**** Provided records
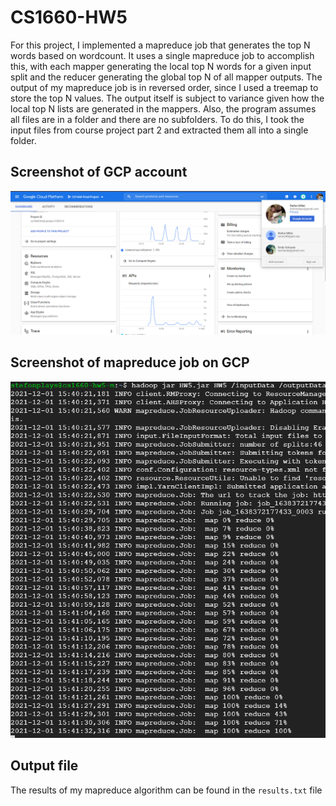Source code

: # CS1660-HW5
For this project, I implemented a mapreduce job that generates the top N words based on wordcount. It uses a single mapreduce job to accomplish this, with each mapper generating the local top N words for a given input split and the reducer generating the global top N of all mapper outputs. The output of my mapreduce job is in reversed order, since I used a treemap to store the top N values. The output itself is subject to variance given how the local top N lists are generated in the mappers. Also, the program assumes all files are in a folder and there are no subfolders. To do this, I took the input files from course project part 2 and extracted them all into a single folder. 

## Screenshot of GCP account
![GCP Account](./img/gcpaccount.PNG)


## Screenshot of mapreduce job on GCP
![Wordcount job](./img/wcoutput.PNG)


## Output file
The results of my mapreduce algorithm can be found in the `results.txt` file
********
- What you are asked to do:
Show the lines where the word "Screenshot" appears in the entries.

- Worked solution:
## Screenshot of GCP account
## Screenshot of mapreduce job on GCP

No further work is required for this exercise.